Bring together every line in the data that includes "five".

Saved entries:
++++++

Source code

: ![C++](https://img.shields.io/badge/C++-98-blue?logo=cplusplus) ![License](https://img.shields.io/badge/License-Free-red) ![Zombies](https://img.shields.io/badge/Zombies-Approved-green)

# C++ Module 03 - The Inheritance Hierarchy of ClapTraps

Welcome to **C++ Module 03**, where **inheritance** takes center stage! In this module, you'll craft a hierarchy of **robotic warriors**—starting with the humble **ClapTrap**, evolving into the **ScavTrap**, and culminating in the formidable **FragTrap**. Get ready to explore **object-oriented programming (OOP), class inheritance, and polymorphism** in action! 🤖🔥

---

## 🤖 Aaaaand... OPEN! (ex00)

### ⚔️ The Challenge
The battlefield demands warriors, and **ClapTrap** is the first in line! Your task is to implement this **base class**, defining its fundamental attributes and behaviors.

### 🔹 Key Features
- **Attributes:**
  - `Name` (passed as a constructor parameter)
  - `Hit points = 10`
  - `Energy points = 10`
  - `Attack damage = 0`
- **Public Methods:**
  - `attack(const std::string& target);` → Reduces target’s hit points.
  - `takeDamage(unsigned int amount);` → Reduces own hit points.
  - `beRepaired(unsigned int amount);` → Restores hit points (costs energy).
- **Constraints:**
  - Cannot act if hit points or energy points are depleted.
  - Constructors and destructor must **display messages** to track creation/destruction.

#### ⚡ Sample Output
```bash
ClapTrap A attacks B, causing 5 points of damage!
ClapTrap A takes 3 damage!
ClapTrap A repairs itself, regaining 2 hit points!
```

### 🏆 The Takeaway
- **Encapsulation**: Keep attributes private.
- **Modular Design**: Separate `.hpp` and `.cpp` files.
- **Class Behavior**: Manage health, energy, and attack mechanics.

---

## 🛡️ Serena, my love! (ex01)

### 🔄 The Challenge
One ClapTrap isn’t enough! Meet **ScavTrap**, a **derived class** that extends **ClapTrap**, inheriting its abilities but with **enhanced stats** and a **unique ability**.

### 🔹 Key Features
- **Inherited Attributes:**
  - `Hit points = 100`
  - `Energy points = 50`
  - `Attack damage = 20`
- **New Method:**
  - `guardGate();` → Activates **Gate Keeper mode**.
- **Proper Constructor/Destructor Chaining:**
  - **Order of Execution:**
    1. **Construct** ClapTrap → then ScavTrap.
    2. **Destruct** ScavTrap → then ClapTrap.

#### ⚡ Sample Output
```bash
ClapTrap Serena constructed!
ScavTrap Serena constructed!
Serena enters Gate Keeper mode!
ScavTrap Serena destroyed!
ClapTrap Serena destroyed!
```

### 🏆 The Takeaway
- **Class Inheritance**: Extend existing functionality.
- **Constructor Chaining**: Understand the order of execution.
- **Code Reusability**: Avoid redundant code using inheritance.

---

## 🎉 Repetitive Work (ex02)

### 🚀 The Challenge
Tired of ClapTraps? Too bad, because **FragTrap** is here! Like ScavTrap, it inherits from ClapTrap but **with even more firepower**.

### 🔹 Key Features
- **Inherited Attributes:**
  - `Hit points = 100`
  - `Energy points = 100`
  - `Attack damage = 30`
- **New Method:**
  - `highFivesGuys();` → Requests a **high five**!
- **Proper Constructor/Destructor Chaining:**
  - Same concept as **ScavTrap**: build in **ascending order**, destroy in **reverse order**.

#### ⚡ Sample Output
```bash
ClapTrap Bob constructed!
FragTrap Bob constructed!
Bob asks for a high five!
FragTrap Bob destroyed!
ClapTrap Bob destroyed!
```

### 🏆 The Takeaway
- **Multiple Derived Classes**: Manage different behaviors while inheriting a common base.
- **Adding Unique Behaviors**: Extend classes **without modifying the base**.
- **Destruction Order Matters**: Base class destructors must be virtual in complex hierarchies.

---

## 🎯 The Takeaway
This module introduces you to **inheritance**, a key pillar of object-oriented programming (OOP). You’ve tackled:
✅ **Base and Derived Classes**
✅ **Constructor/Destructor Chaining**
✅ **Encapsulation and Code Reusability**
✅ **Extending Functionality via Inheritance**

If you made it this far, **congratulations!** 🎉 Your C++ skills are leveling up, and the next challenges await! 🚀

++++++

THE ANSWER:
  - `highFivesGuys();` → Requests a **high five**!
Bob asks for a high five!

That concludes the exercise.